I have been given $ \{X_n;n>0\}$ as a sequence of i.i.d random variables and we another sequence $ \{Y_n;n>0\}$ defined such that $$Y_n=X_n+aX_{n-1}$$ where a is a real constant
I need to show that $ \{Y_n;n>0\}$ is a strictly stationary process. Now my usual approach to prove a strictly stationary process is to prove that the all the random variables $Y_n$ are independent but I don't think this is necessarily true in this case since the sum of iid RVs is not necessarily an iid itself.

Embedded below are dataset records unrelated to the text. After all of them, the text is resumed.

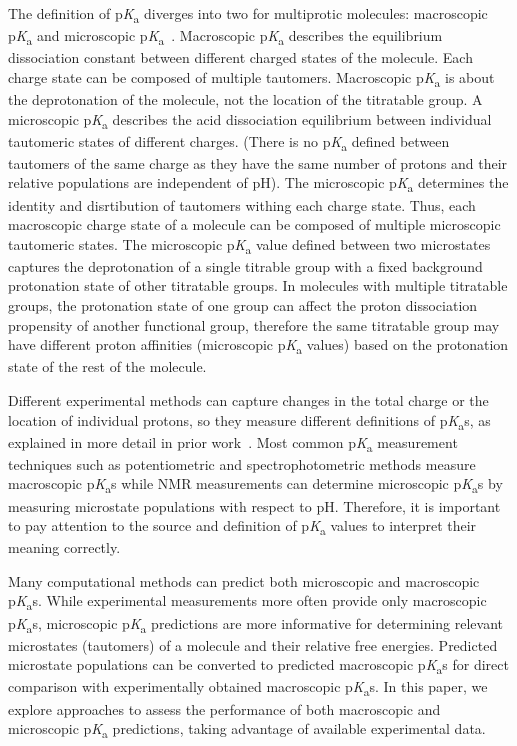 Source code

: \documentclass[9pt,lineno,final]{elife}
\newcommand{\pKa}{p\textit{K}\textsubscript{a}}
\begin{document}
The definition of \pKa{} diverges into two for multiprotic molecules: macroscopic \pKa{} and microscopic \pKa{}~\citep{Darvey:1995:Biochem.Educ., Bodner:1986:J.Chem.Educ., Murray:1995:Anal.Chem.}. 
Macroscopic \pKa{} describes the equilibrium dissociation constant between different charged states of the molecule. 
Each charge state can be composed of multiple tautomers. Macroscopic \pKa{} is about the deprotonation of the molecule, not the location of the titratable group. 
A microscopic \pKa{} describes the acid dissociation equilibrium between individual tautomeric states of different charges. 
(There is no \pKa{} defined between tautomers of the same charge as they have the same number of protons and their relative populations are independent of pH).
The microscopic \pKa{} determines the identity and disrtibution of tautomers withing each charge state.
Thus, each macroscopic charge state of a molecule can be composed of multiple microscopic tautomeric states.
The microscopic \pKa{} value defined between two microstates captures the deprotonation of a single titrable group with a fixed background protonation state of other titratable groups. 
In molecules with multiple titratable groups, the protonation state of one group can affect the proton dissociation propensity of another functional group, therefore the same titratable group may have different proton affinities (microscopic \pKa{} values) based on the protonation state of the rest of the molecule.

Different experimental methods can capture changes in the total charge or the location of individual protons, so they measure different definitions of \pKa{}s, as explained in more detail in prior work~\citep{Isik:2018:J.Comput.AidedMol.Des.}. 
Most common \pKa{} measurement techniques such as potentiometric and spectrophotometric methods measure macroscopic \pKa{}s while NMR measurements can determine microscopic \pKa{}s by measuring microstate populations with respect to pH. 
Therefore, it is important to pay attention to the source and definition of \pKa{} values to interpret their meaning correctly. 

Many computational methods can predict both microscopic and macroscopic \pKa{}s. While experimental measurements more often provide only macroscopic \pKa{}s,  microscopic \pKa{} predictions are more informative for determining relevant microstates (tautomers) of a molecule and their relative free energies. Predicted microstate populations can be converted to predicted macroscopic \pKa{}s for direct comparison with experimentally obtained macroscopic \pKa{}s. In this paper, we explore approaches to assess the performance of both macroscopic and microscopic \pKa{} predictions, taking advantage of available experimental data.
\end{document}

Any hint on how to proceed?
Obviously the sequence $\{X_n\}_{n\geq1}$ is strictly stationary (independence, as you mention). It is left to verify that the function which maps $\{X_n\}_{n\geq1}$ to $\{Y_n\}_{n\geq1}$ behaves “well” when you shift the argument. I will leave you to discover what “well” means here.
EDIT:
The above was a hint. Since it might not have been entirely clear what I meant I decided to provide a full solution as well.

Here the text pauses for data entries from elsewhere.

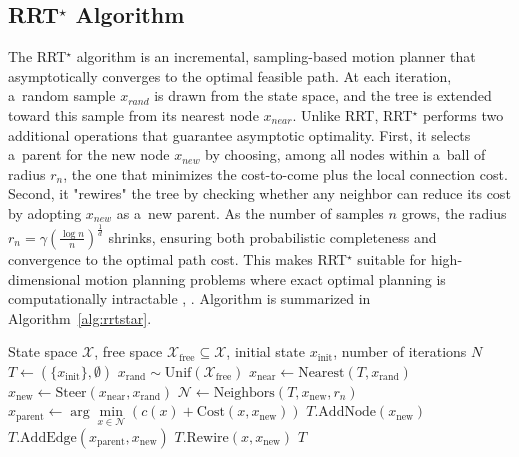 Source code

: \documentclass[letterpaper, 10 pt, conference]{ieeeconf}
\begin{document}
\subsection{RRT$^\star$ Algorithm}
The RRT$^\star$ algorithm is an incremental, sampling-based motion planner that
asymptotically converges to the optimal feasible path. At each iteration, a~random sample 
$x_{rand}$ is drawn from the state space, and the tree is extended toward this
sample from its nearest node $x_{near}$.
Unlike RRT, RRT$^\star$ performs two additional operations that guarantee asymptotic
optimality. First, it selects a~parent for the new node $x_{new}$ by choosing,
among all nodes within a~ball of radius $r_{n}$, the one that minimizes the
cost-to-come plus the local connection cost. Second, it "rewires" the tree by
checking whether any neighbor can reduce its cost by adopting $x_{new}$ as a~new
parent. As the number of samples $n$ grows, the radius  
$r_{n} = \gamma(\frac{\log{n}}{n})^{\frac{1}{d}}$ shrinks, ensuring both
probabilistic completeness and convergence to the optimal path cost.
This makes RRT$^\star$ suitable for high-dimensional motion planning problems where
exact optimal planning is computationally intractable
\cite{karaman2010incrementalsamplingbasedalgorithmsoptimal},
\cite{karaman2011samplingbasedalgorithmsoptimalmotion}.
Algorithm is summarized in Algorithm~\ref{alg:rrtstar}.
\begin{algorithm}[t]
\caption{Classical RRT$^\star$ algorithm}
\label{alg:rrtstar}
\begin{algorithmic}[1]
\REQUIRE State space $\mathcal{X}$, free space $\mathcal{X}_{\mathrm{free}} \subseteq \mathcal{X}$, 
initial state $x_{\mathrm{init}}$, number of iterations $N$
\STATE $T \gets (\{x_{\mathrm{init}}\}, \emptyset)$
    \STATE $x_{\mathrm{rand}} \sim \mathrm{Unif}(\mathcal{X}_{\mathrm{free}})$
    \STATE $x_{\mathrm{near}} \gets \mathrm{Nearest}(T, x_{\mathrm{rand}})$
    \STATE $x_{\mathrm{new}} \gets \mathrm{Steer}(x_{\mathrm{near}}, x_{\mathrm{rand}})$
        \STATE $\mathcal{N} \gets \mathrm{Neighbors}(T, x_{\mathrm{new}}, r_n)$
        \STATE $x_{\mathrm{parent}} \gets \arg\min\limits_{x \in \mathcal{N}} 
            \left( c(x) + \mathrm{Cost}(x, x_{\mathrm{new}}) \right)$
        \STATE $T.\mathrm{AddNode}(x_{\mathrm{new}})$
        \STATE $T.\mathrm{AddEdge}(x_{\mathrm{parent}}, x_{\mathrm{new}})$
                \STATE $T.\mathrm{Rewire}(x, x_{\mathrm{new}})$
            \ENDIF
        \ENDFOR
    \ENDIF
\ENDFOR
\STATE \RETURN $T$
\end{algorithmic}
\end{algorithm}
\end{document}
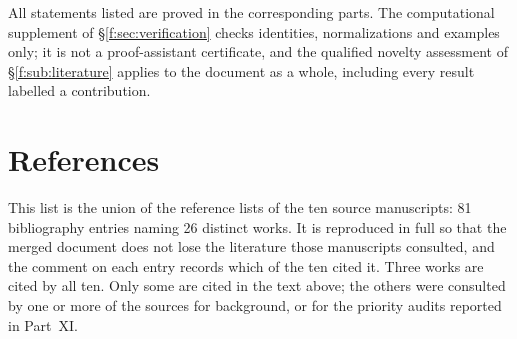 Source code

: \documentclass[11pt,a4paper]{article}
\numberwithin{equation}{section}
\theoremstyle{definition}
\theoremstyle{remark}
\theoremstyle{plain}
\begin{document}
All statements listed are proved in the corresponding parts. The
computational supplement of \S\ref{f:sec:verification} checks identities,
normalizations and examples only; it is not a proof-assistant certificate,
and the qualified novelty assessment of \S\ref{f:sub:literature} applies to
the document as a whole, including every result labelled a contribution.
\clearpage
\section*{References}

This list is the union of the reference lists of the ten source
manuscripts: 81 bibliography entries naming 26 distinct works.  It is
reproduced in full so that the merged document does not lose the
literature those manuscripts consulted, and the comment on each entry
records which of the ten cited it.  Three works are cited by all ten.
Only some are cited in the text above; the others were consulted by one or
more of the sources for background, or for the priority audits reported in
Part~XI.
\end{document}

Firstly, it is not clear how $Y_1$ is defined. If one were to define $Y_1:=X_1$ then $\{Y_n\}_{n\geq1}$ is not strictly stationary (unless $a=0$). To get strict stationarity one has to introduce $X_0$ which is independent of $\{X_n\}_{n\geq1}$ and has the same distribution as $X_1$. Then the definition of $Y_n$ also makes sense for $n=1$. Notation wise, however, this is a bit annoying since the sequences $\{X_n\}_{n\geq0}$ and $\{Y_n\}_{n\geq1}$ start at different index. Instead I think the best fix is to change the definition of $Y_n$ slightly. I will define $Y'_n:=X_{n+1}+aX_n$. Note that $\{Y'_n\}_{n\geq1}\sim\{Y_n\}_{n\geq1}$ so we may prove strict stationarity for $\{Y'_n\}_{n\geq1}$ instead.
For $N\in\mathbb{N}$ let $\theta^N$ be the function which maps a sequence $\{x_n\}_{n\geq1}$ of real numbers to the shifted sequence $\{x_{N+n}\}_{n\geq1}$. By definition $\{Y'_n\}_{n\geq1}$ is strictly stationary if $\theta^N(\{Y'_n\}_{n\geq1})\sim\{Y'_n\}_{n\geq1}$ for all $N\in\mathbb{N}$.
As I mention it is fairly obvious that $\{X_n\}_{n\geq1}$ is strictly stationary because it is an i.i.d. sequence. Since the this is simple to prove I am happy to do it here. To show that $\theta^N(\{X_n\}_{n\geq1})\sim\{X_n\}_{n\geq1}$ for some $N\in\mathbb{N}$ we must prove that all finite dimensional distributions are identical. We take integers $0\leq n_1<n_2<\dotsc<n_m$ for some $m\in\mathbb{B}$ and immediately see that $$ (X_{N+n_1},\dotsc,X_{N+n_m})\sim(X_{n_1},\dotsc,X_{n_m}). $$ Indeed, since the $X_n$'s are i.i.d. the left- and right-hand side both have distribution $P_{X_1}^{\otimes m}$ (product measure of $P_{X_1}$ $m$ times), where $P_{X_1}$ is the distribution of $X_1$.
We will then consider the function $f$ which maps $\{X_n\}_{n\geq1}$ to $\{Y'_n\}_{n\geq1}$. To be precise $$ f(\{x_n\}_{n\geq1})_m=x_{m+1}+ax_{m} $$ for $m\in\mathbb{N}$. This function has an important property, namely that $f\circ\theta^N=\theta^N\circ f$ for all $N\in\mathbb{N}$. Indeed, $$ f(\theta^N(\{x_n\}_{n\geq1}))_m=x_{N+m+1}+ax_{N+m}=\theta^N(f(\{x_n\}_{n\geq1}))_m $$ for all $m\in\mathbb{N}$.
The stationarity of $\{Y'_n\}_{n\geq1}$ is obtained from the observations above. We simply see that $$ \theta^N(\{Y'_n\}_{n\geq1})=\theta^N(f(\{X_n\}_{n\geq1}))=f(\theta^N(\{X_n\}_{n\geq1}))\sim f(\{X_n\}_{n\geq1})=\{Y_n\}_{n\geq1} $$ for any $N\in\mathbb{N}$.